## Work task
Show all lines of the listing that contain the word "입장에서".

------------

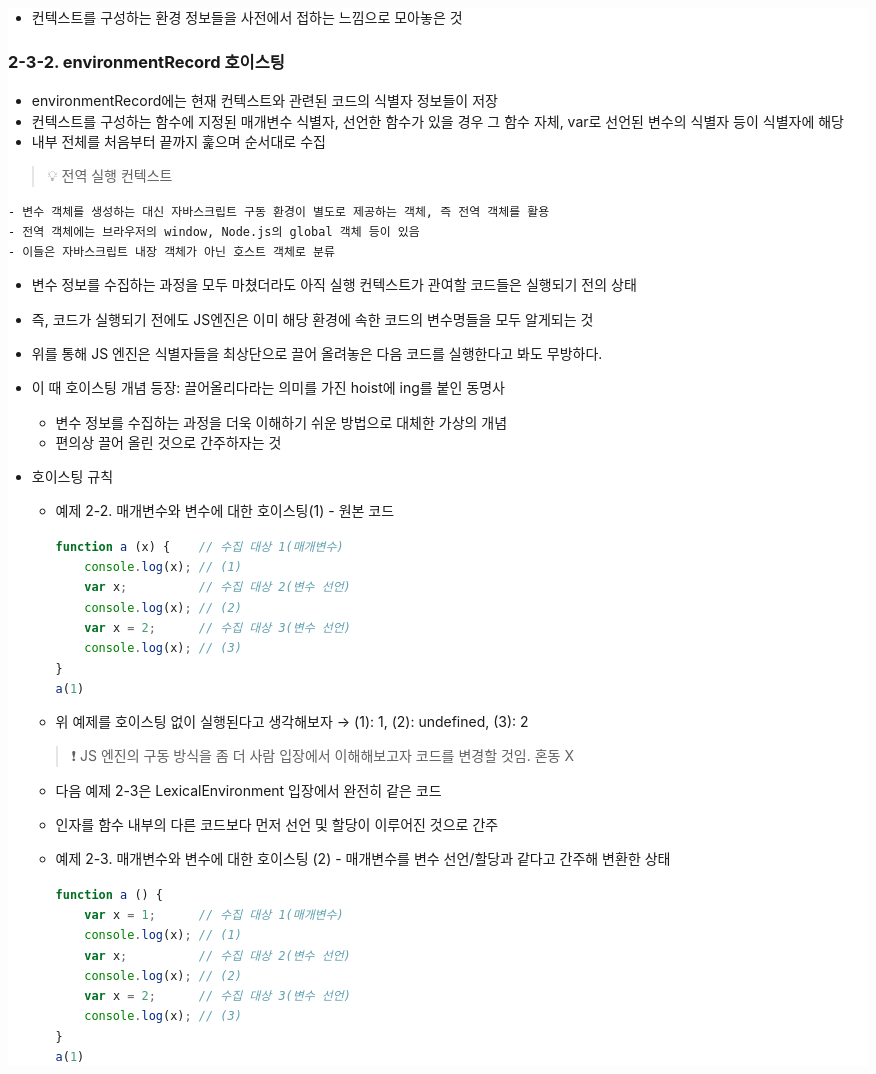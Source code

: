 - 컨텍스트를 구성하는 환경 정보들을 사전에서 접하는 느낌으로 모아놓은 것

### 2-3-2. environmentRecord 호이스팅

- environmentRecord에는 현재 컨텍스트와 관련된 코드의 식별자 정보들이 저장
- 컨텍스트를 구성하는 함수에 지정된 매개변수 식별자, 선언한 함수가 있을 경우 그 함수 자체, var로 선언된 변수의 식별자 등이 식별자에 해당
- 내부 전체를 처음부터 끝까지 훑으며 순서대로 수집

> 💡 전역 실행 컨텍스트
    
    - 변수 객체를 생성하는 대신 자바스크립트 구동 환경이 별도로 제공하는 객체, 즉 전역 객체를 활용
    - 전역 객체에는 브라우저의 window, Node.js의 global 객체 등이 있음
    - 이들은 자바스크립트 내장 객체가 아닌 호스트 객체로 분류

- 변수 정보를 수집하는 과정을 모두 마쳤더라도 아직 실행 컨텍스트가 관여할 코드들은 실행되기 전의 상태
- 즉, 코드가 실행되기 전에도 JS엔진은 이미 해당 환경에 속한 코드의 변수명들을 모두 알게되는 것
- 위를 통해 JS 엔진은 식별자들을 최상단으로 끌어 올려놓은 다음 코드를 실행한다고 봐도 무방하다.
- 이 때 호이스팅 개념 등장: 끌어올리다라는 의미를 가진 hoist에 ing를 붙인 동명사
    - 변수 정보를 수집하는 과정을 더욱 이해하기 쉬운 방법으로 대체한 가상의 개념
    - 편의상 끌어 올린 것으로 간주하자는 것
- 호이스팅 규칙
    - 예제 2-2. 매개변수와 변수에 대한 호이스팅(1) - 원본 코드
        
        ```jsx
        function a (x) {    // 수집 대상 1(매개변수)
        	console.log(x); // (1)
        	var x;          // 수집 대상 2(변수 선언)
        	console.log(x); // (2)
        	var x = 2;      // 수집 대상 3(변수 선언)
        	console.log(x); // (3)
        }
        a(1)
        ```
        
    - 위 예제를 호이스팅 없이 실행된다고 생각해보자
    → (1): 1, (2): undefined, (3): 2
    
    > ❗ JS 엔진의 구동 방식을 좀 더 사람 입장에서 이해해보고자 코드를 변경할 것임. 혼동 X
    
    - 다음 예제 2-3은 LexicalEnvironment 입장에서 완전히 같은 코드
    - 인자를 함수 내부의 다른 코드보다 먼저 선언 및 할당이 이루어진 것으로 간주
    - 예제 2-3. 매개변수와 변수에 대한 호이스팅 (2) - 매개변수를 변수 선언/할당과 같다고 간주해 변환한 상태
        
        ```jsx
        function a () {  
        	var x = 1;      // 수집 대상 1(매개변수)
        	console.log(x); // (1)
        	var x;          // 수집 대상 2(변수 선언)
        	console.log(x); // (2)
        	var x = 2;      // 수집 대상 3(변수 선언)
        	console.log(x); // (3)
        }
        a(1)
        ```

------------

## Answer to the exercise
    > ❗ JS 엔진의 구동 방식을 좀 더 사람 입장에서 이해해보고자 코드를 변경할 것임. 혼동 X
    - 다음 예제 2-3은 LexicalEnvironment 입장에서 완전히 같은 코드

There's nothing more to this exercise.